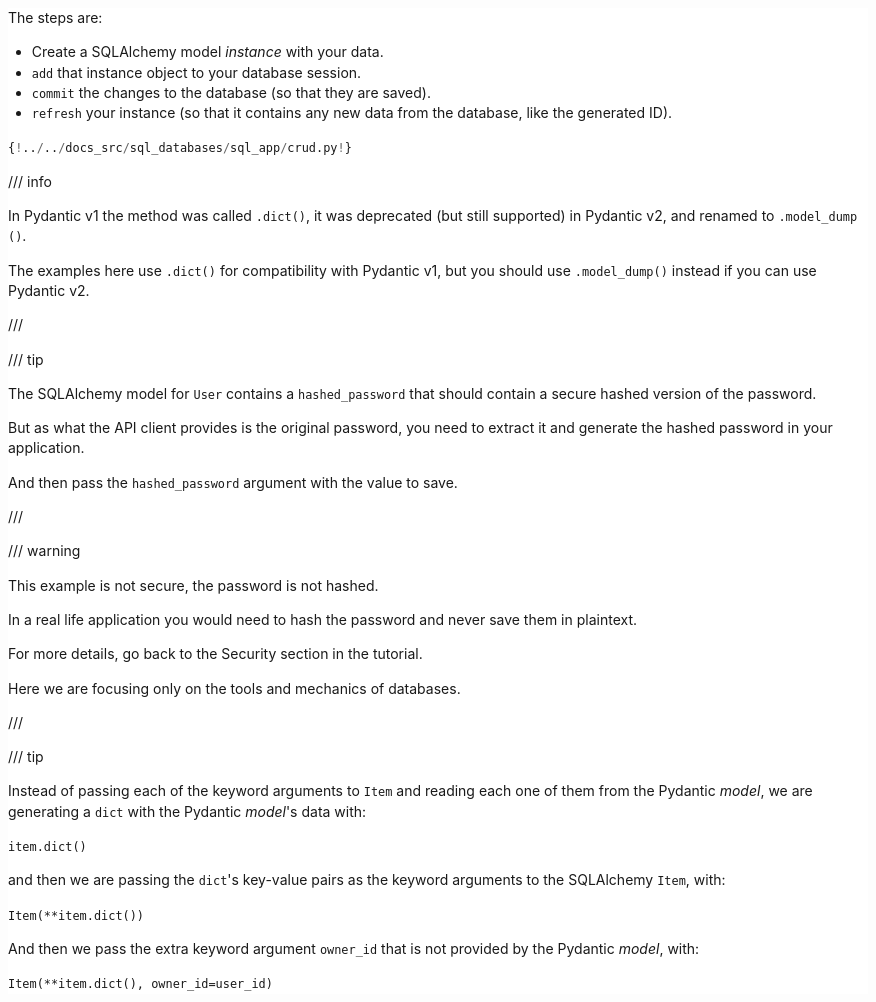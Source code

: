 The steps are:

* Create a SQLAlchemy model *instance* with your data.
* `add` that instance object to your database session.
* `commit` the changes to the database (so that they are saved).
* `refresh` your instance (so that it contains any new data from the database, like the generated ID).

```Python hl_lines="18-24  31-36"
{!../../docs_src/sql_databases/sql_app/crud.py!}
```

/// info

In Pydantic v1 the method was called `.dict()`, it was deprecated (but still supported) in Pydantic v2, and renamed to `.model_dump()`.

The examples here use `.dict()` for compatibility with Pydantic v1, but you should use `.model_dump()` instead if you can use Pydantic v2.

///

/// tip

The SQLAlchemy model for `User` contains a `hashed_password` that should contain a secure hashed version of the password.

But as what the API client provides is the original password, you need to extract it and generate the hashed password in your application.

And then pass the `hashed_password` argument with the value to save.

///

/// warning

This example is not secure, the password is not hashed.

In a real life application you would need to hash the password and never save them in plaintext.

For more details, go back to the Security section in the tutorial.

Here we are focusing only on the tools and mechanics of databases.

///

/// tip

Instead of passing each of the keyword arguments to `Item` and reading each one of them from the Pydantic *model*, we are generating a `dict` with the Pydantic *model*'s data with:

`item.dict()`

and then we are passing the `dict`'s key-value pairs as the keyword arguments to the SQLAlchemy `Item`, with:

`Item(**item.dict())`

And then we pass the extra keyword argument `owner_id` that is not provided by the Pydantic *model*, with:

`Item(**item.dict(), owner_id=user_id)`
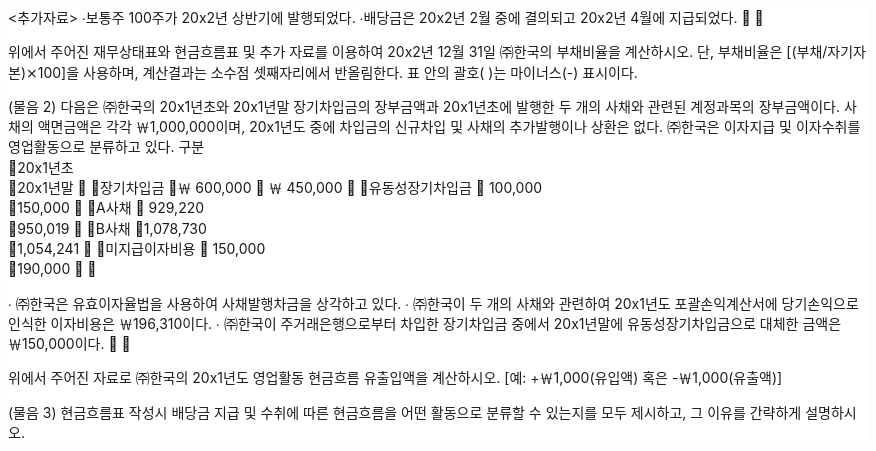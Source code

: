 
<추가자료>
  ∙보통주 100주가 20x2년 상반기에 발행되었다.
  ∙배당금은 20x2년 2월 중에 결의되고 20x2년 4월에 지급되었다. 




위에서 주어진 재무상태표와 현금흐름표 및 추가 자료를 이용하여 20x2년 12월 31일 ㈜한국의 부채비율을 계산하시오. 단, 부채비율은 [(부채/자기자본)⨯100]을 사용하며, 계산결과는 소수점 셋째자리에서 반올림한다. 표 안의 괄호(  )는 마이너스(-) 표시이다.


(물음 2) 다음은 ㈜한국의 20x1년초와 20x1년말 장기차입금의 장부금액과 20x1년초에 발행한 두 개의 사채와 관련된 계정과목의 장부금액이다. 사채의 액면금액은 각각 ￦1,000,000이며, 20x1년도 중에 차입금의 신규차입 및 사채의 추가발행이나 상환은 없다. ㈜한국은 이자지급 및 이자수취를 영업활동으로 분류하고 있다. 
구분           
20x1년초  
  20x1년말

장기차입금
￦ 600,000 
  ￦ 450,000 

유동성장기차입금
   100,000   
  150,000

A사채
  929,220  
   950,019

B사채 
1,078,730   
  1,054,241

미지급이자비용 
   150,000  
 190,000 




∙ ㈜한국은 유효이자율법을 사용하여 사채발행차금을 상각하고 있다. 
∙ ㈜한국이 두 개의 사채와 관련하여 20x1년도 포괄손익계산서에 당기손익으로 인식한 이자비용은 ￦196,310이다. 
∙ ㈜한국이 주거래은행으로부터 차입한 장기차입금 중에서 20x1년말에 유동성장기차입금으로 대체한 금액은 ￦150,000이다. 



위에서 주어진 자료로 ㈜한국의 20x1년도 영업활동 현금흐름 유출입액을 계산하시오. [예: +￦1,000(유입액) 혹은 -￦1,000(유출액)]






(물음 3) 현금흐름표 작성시 배당금 지급 및 수취에 따른 현금흐름을 어떤 활동으로 분류할 수 있는지를 모두 제시하고, 그 이유를 간략하게 설명하시오.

::::::

Transcribe the opening line of the listing above, please, and every line after it through the line with "In Pydantic v1", word for word, without pictures.

SOLUTION TO THIS PROBLEM:
Source code

: The steps are:

* Create a SQLAlchemy model *instance* with your data.
* `add` that instance object to your database session.
* `commit` the changes to the database (so that they are saved).
* `refresh` your instance (so that it contains any new data from the database, like the generated ID).

```Python hl_lines="18-24  31-36"
{!../../docs_src/sql_databases/sql_app/crud.py!}
```

/// info

In Pydantic v1 the method was called `.dict()`, it was deprecated (but still supported) in Pydantic v2, and renamed to `.model_dump()`.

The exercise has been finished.